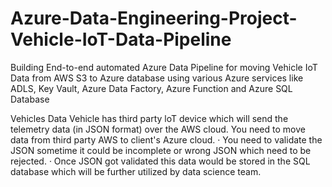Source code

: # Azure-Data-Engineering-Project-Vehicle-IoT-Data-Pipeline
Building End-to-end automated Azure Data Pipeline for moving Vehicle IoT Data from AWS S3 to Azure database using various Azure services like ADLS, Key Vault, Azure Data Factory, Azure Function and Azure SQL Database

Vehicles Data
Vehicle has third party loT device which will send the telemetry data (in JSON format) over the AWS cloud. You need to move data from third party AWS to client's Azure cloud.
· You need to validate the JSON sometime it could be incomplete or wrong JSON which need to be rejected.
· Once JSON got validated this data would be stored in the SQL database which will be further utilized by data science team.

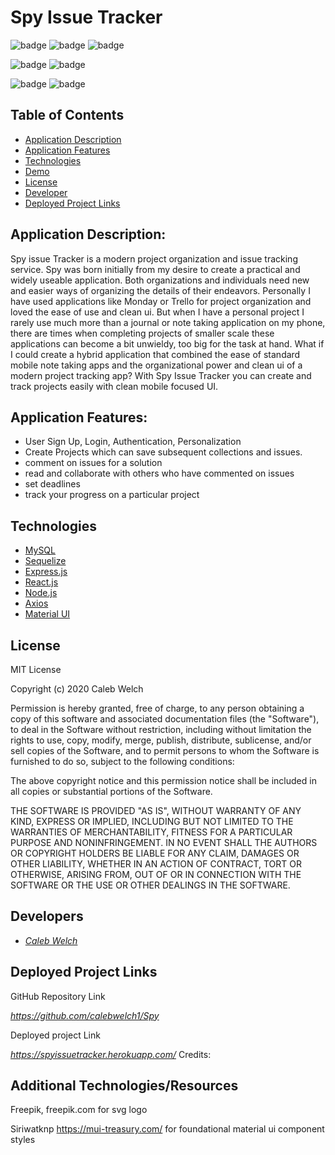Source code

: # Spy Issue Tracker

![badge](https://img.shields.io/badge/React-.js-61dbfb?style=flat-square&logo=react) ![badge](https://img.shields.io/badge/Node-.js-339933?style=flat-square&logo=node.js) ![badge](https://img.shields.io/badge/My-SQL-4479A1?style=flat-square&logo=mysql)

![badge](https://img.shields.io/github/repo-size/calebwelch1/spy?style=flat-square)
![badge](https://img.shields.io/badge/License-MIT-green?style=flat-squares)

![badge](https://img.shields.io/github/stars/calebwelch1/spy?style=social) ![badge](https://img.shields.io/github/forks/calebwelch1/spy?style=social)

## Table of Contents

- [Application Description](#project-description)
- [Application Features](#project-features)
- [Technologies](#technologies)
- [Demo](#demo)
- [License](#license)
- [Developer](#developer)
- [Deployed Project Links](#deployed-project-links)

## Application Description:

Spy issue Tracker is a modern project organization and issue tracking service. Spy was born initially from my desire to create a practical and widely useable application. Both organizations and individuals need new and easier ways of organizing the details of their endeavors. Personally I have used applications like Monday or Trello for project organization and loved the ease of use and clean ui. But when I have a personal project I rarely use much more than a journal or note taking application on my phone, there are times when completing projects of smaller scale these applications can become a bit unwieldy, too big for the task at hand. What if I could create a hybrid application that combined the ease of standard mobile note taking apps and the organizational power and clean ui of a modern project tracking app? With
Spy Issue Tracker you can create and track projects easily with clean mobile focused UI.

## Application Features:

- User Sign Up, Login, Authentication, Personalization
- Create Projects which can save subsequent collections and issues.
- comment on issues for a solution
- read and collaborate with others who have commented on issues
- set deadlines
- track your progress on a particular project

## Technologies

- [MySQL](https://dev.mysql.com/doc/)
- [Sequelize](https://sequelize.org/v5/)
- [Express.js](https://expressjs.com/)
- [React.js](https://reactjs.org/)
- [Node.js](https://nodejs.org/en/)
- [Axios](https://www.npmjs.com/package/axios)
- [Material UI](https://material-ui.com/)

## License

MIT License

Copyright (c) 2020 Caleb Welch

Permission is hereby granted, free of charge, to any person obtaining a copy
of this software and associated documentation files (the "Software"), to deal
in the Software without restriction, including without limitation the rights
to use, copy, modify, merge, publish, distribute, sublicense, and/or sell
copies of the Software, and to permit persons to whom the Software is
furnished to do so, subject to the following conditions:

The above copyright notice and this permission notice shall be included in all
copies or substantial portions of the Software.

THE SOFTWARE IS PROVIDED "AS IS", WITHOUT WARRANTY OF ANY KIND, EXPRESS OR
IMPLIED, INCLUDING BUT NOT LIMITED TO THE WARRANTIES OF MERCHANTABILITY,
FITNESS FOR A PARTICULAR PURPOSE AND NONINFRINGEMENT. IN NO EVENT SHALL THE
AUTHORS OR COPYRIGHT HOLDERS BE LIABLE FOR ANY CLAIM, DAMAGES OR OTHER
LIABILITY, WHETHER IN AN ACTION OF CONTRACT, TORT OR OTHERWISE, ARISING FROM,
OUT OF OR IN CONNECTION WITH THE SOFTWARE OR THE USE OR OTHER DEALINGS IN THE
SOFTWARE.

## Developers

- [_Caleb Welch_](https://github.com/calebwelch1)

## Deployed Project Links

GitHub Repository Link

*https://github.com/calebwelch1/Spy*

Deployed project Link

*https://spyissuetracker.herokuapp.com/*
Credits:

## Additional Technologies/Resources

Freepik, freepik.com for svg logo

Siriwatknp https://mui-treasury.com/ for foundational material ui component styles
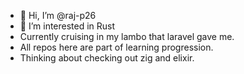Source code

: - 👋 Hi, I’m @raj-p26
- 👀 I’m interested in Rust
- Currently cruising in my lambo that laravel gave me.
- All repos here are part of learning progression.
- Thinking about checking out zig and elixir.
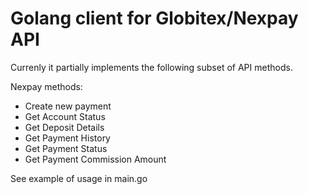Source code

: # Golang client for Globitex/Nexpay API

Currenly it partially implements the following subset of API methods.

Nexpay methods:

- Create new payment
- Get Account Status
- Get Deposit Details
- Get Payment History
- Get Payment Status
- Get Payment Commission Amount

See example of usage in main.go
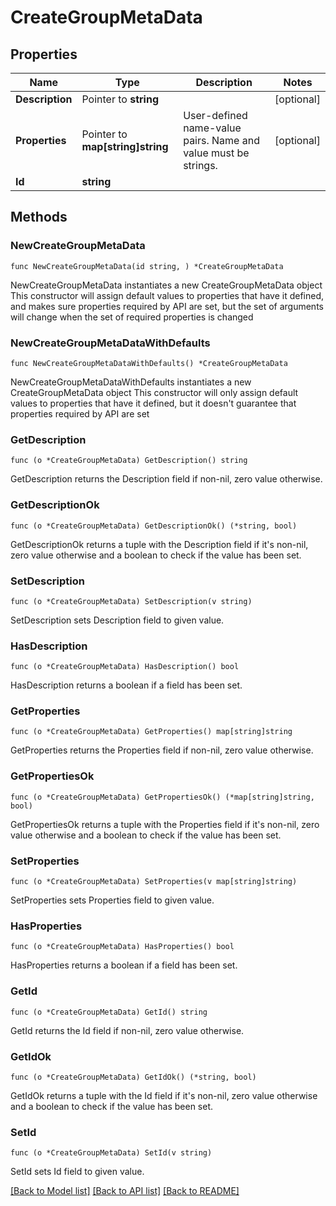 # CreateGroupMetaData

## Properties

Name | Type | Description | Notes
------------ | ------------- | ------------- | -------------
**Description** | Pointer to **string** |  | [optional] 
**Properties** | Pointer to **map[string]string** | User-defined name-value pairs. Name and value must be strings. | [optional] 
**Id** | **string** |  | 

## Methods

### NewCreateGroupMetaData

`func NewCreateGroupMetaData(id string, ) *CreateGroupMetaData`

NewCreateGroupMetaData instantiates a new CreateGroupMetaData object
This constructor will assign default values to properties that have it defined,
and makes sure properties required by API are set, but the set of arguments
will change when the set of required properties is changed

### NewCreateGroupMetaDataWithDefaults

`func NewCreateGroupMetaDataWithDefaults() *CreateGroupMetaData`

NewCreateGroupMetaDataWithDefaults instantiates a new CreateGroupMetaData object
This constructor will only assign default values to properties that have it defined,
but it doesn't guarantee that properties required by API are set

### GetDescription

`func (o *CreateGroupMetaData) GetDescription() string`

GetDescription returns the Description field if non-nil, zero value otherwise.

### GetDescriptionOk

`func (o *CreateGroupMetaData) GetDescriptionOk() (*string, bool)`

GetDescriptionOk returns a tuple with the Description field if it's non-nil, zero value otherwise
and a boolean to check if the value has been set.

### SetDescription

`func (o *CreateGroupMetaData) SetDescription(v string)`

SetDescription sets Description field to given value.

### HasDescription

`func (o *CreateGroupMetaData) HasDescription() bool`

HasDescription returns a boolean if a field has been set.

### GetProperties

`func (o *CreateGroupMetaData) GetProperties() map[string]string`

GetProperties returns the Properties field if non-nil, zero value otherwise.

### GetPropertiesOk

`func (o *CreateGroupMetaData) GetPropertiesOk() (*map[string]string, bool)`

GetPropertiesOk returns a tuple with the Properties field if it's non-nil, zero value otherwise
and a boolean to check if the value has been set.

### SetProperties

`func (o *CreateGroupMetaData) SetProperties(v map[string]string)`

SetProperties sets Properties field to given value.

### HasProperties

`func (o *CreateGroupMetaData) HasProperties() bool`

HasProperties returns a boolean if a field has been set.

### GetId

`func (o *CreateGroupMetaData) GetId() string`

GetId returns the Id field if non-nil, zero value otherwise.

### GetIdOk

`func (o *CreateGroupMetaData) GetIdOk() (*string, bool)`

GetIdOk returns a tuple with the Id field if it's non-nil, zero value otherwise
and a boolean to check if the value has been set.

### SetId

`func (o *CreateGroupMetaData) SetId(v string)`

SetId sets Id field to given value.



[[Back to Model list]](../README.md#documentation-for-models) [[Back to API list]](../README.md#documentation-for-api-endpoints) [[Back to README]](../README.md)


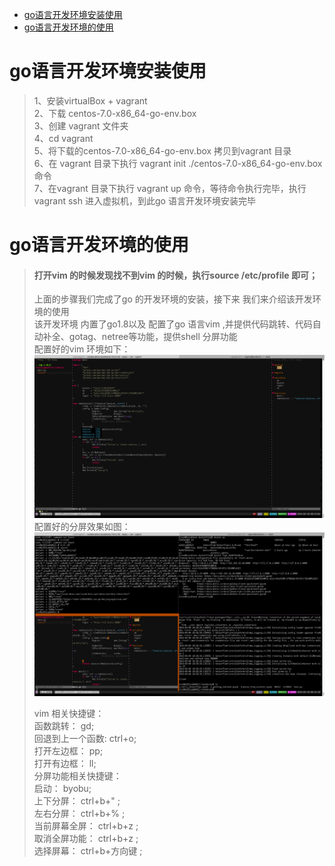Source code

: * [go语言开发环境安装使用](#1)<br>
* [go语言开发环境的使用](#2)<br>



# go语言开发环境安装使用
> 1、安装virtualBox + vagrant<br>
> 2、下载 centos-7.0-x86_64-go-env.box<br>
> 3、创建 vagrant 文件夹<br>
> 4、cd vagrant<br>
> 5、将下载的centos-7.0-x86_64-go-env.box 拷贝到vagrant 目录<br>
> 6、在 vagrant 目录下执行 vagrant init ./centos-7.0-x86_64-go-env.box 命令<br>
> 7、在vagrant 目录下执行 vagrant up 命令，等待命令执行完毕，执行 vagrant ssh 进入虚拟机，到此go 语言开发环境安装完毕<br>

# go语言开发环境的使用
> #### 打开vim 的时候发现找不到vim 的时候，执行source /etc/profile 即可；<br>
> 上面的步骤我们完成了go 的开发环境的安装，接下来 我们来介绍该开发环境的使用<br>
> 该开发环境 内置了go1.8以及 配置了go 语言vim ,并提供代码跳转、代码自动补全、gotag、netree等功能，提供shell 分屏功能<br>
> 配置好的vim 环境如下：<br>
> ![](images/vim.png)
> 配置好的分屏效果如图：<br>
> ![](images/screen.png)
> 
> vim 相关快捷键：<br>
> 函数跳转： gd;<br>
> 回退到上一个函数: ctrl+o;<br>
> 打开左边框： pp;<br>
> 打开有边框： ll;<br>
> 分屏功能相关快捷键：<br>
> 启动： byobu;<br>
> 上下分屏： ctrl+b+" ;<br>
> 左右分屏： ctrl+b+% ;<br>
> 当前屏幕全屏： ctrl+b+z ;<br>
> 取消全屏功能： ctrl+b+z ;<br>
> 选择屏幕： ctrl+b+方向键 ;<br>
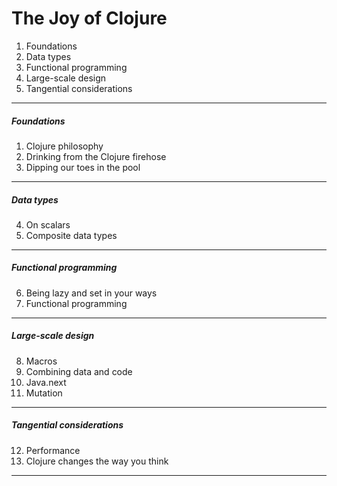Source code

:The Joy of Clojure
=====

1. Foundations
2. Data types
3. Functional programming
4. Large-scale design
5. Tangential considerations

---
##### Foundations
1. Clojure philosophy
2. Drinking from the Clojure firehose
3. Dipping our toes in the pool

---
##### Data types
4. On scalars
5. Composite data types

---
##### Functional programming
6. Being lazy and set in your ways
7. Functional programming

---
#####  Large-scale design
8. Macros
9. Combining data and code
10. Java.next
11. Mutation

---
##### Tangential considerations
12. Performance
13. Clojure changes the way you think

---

• [WHAT THE TASK REQUIRES] Copy exactly, with no pictures, the lines from the line containing "ssh 进入虚拟机，到此go 语言开发环境安装完毕<br>" through the last line of the records above.

• [TASK OUTPUT]
> 7、在vagrant 目录下执行 vagrant up 命令，等待命令执行完毕，执行 vagrant ssh 进入虚拟机，到此go 语言开发环境安装完毕<br>

# go语言开发环境的使用
> #### 打开vim 的时候发现找不到vim 的时候，执行source /etc/profile 即可；<br>
> 上面的步骤我们完成了go 的开发环境的安装，接下来 我们来介绍该开发环境的使用<br>
> 该开发环境 内置了go1.8以及 配置了go 语言vim ,并提供代码跳转、代码自动补全、gotag、netree等功能，提供shell 分屏功能<br>
> 配置好的vim 环境如下：<br>
> ![](images/vim.png)
> 配置好的分屏效果如图：<br>
> ![](images/screen.png)
> 
> vim 相关快捷键：<br>
> 函数跳转： gd;<br>
> 回退到上一个函数: ctrl+o;<br>
> 打开左边框： pp;<br>
> 打开有边框： ll;<br>
> 分屏功能相关快捷键：<br>
> 启动： byobu;<br>
> 上下分屏： ctrl+b+" ;<br>
> 左右分屏： ctrl+b+% ;<br>
> 当前屏幕全屏： ctrl+b+z ;<br>
> 取消全屏功能： ctrl+b+z ;<br>
> 选择屏幕： ctrl+b+方向键 ;<br>
Source code

:The Joy of Clojure
=====

1. Foundations
2. Data types
3. Functional programming
4. Large-scale design
5. Tangential considerations

---
##### Foundations
1. Clojure philosophy
2. Drinking from the Clojure firehose
3. Dipping our toes in the pool

---
##### Data types
4. On scalars
5. Composite data types

---
##### Functional programming
6. Being lazy and set in your ways
7. Functional programming

---
#####  Large-scale design
8. Macros
9. Combining data and code
10. Java.next
11. Mutation

---
##### Tangential considerations
12. Performance
13. Clojure changes the way you think

---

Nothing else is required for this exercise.